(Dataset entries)
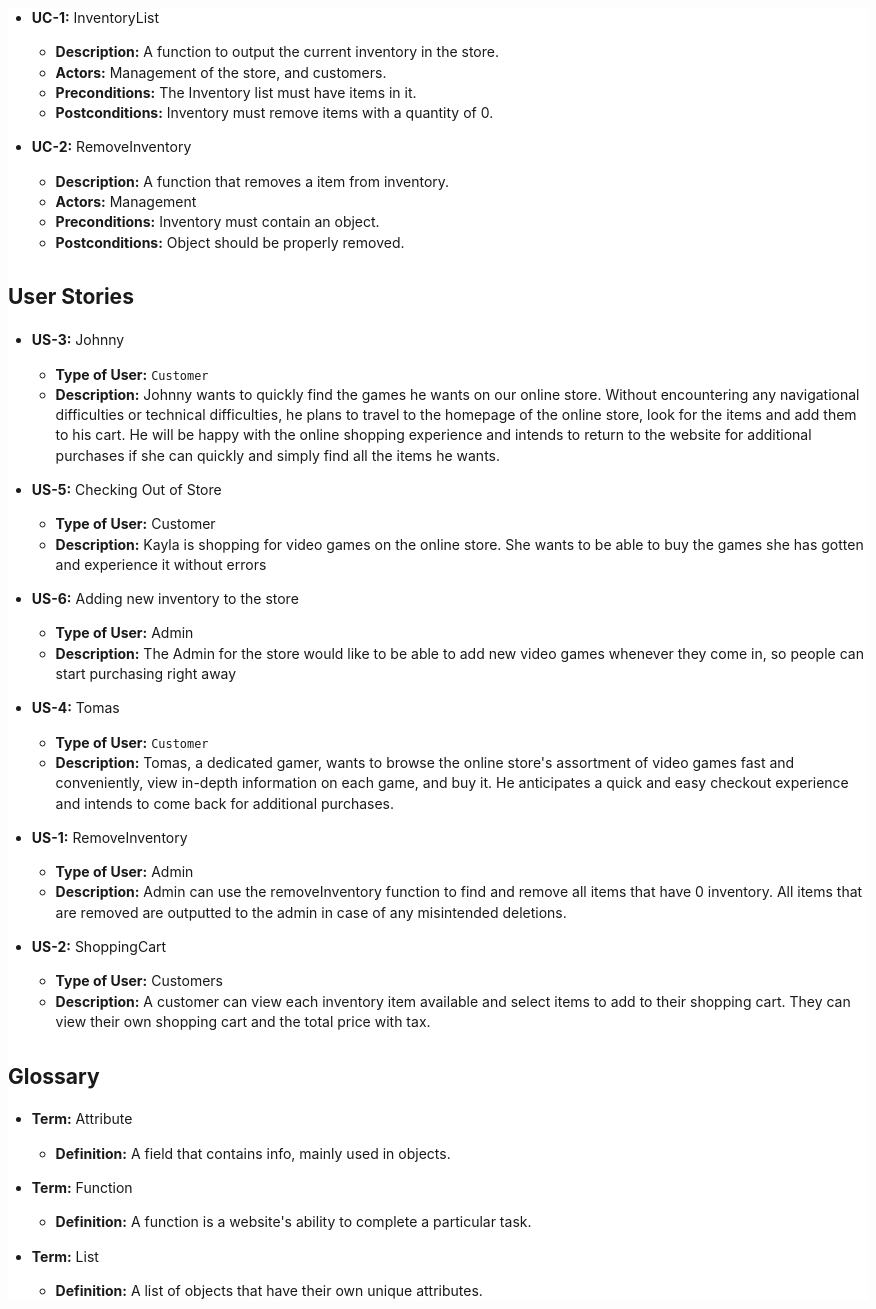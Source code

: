 * **UC-1:** InventoryList
  * **Description:** A function to output the current inventory in the store.
  * **Actors:** Management of the store, and customers.
  * **Preconditions:** The Inventory list must have items in it.
  * **Postconditions:** Inventory must remove items with a quantity of 0.

* **UC-2:** RemoveInventory
  * **Description:** A function that removes a item from inventory.
  * **Actors:** Management
  * **Preconditions:** Inventory must contain an object. 
  * **Postconditions:** Object should be properly removed.


## User Stories

* **US-3:** Johnny
  * **Type of User:** `Customer`
  * **Description:** Johnny wants to quickly find the games he wants on our online store. Without encountering any navigational difficulties or technical difficulties, he plans to travel to the homepage of the online store, look for the items and add them to his cart. He will be happy with the online shopping experience and intends to return to the website for additional purchases if she can quickly and simply find all the items he wants.

* **US-5:** Checking Out of Store
  * **Type of User:** Customer
  * **Description:** Kayla is shopping for video games on the online store. She wants to be able to buy the games she has gotten and experience it without errors

* **US-6:** Adding new inventory to the store
  * **Type of User:** Admin
  * **Description:** The Admin for the store would like to be able to add new video games whenever they come in, so people can start purchasing right away

* **US-4:** Tomas
  * **Type of User:** `Customer`
  * **Description:** Tomas, a dedicated gamer, wants to browse the online store's assortment of video games fast and conveniently, view in-depth information on each game, and buy it. He anticipates a quick and easy checkout experience and intends to come back for additional purchases.

* **US-1:** RemoveInventory
  * **Type of User:** Admin
  * **Description:** Admin can use the removeInventory function to find and remove all items that have 0 inventory. All items that are removed are outputted to the admin in case of any misintended deletions.
* **US-2:** ShoppingCart
  * **Type of User:** Customers
  * **Description:** A customer can view each inventory item available and select items to add to their shopping cart. They can view their own shopping cart and the total price with tax.


## Glossary

* **Term:** Attribute
  * **Definition:** A field that contains info, mainly used in objects.
  
* **Term:** Function
  * **Definition:** A function is a website's ability to complete a particular task.

* **Term:** List
  * **Definition:** A list of objects that have their own unique attributes.
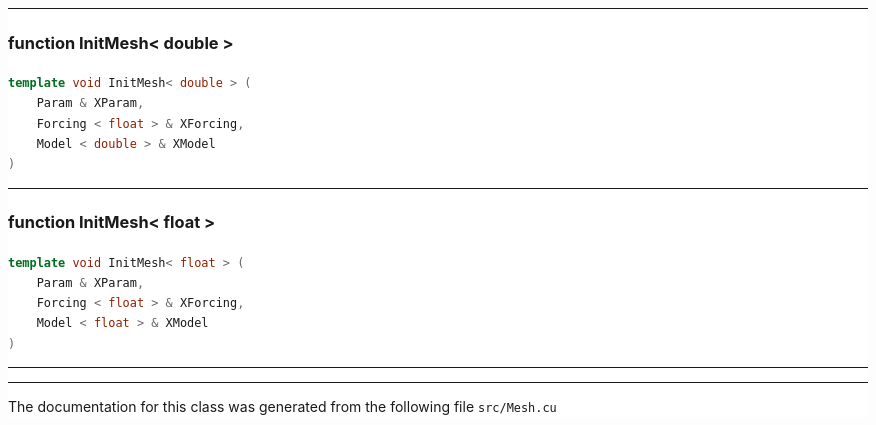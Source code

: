 


<hr>



### function InitMesh&lt; double &gt; 

```C++
template void InitMesh< double > (
    Param & XParam,
    Forcing < float > & XForcing,
    Model < double > & XModel
) 
```




<hr>



### function InitMesh&lt; float &gt; 

```C++
template void InitMesh< float > (
    Param & XParam,
    Forcing < float > & XForcing,
    Model < float > & XModel
) 
```




<hr>

------------------------------
The documentation for this class was generated from the following file `src/Mesh.cu`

REQUIREMENT:
Could you find each line in the entries that contains the string "Actors" and copy it?

ANSWER SPACE:
  * **Actors:** Management of the store, and customers.
  * **Actors:** Management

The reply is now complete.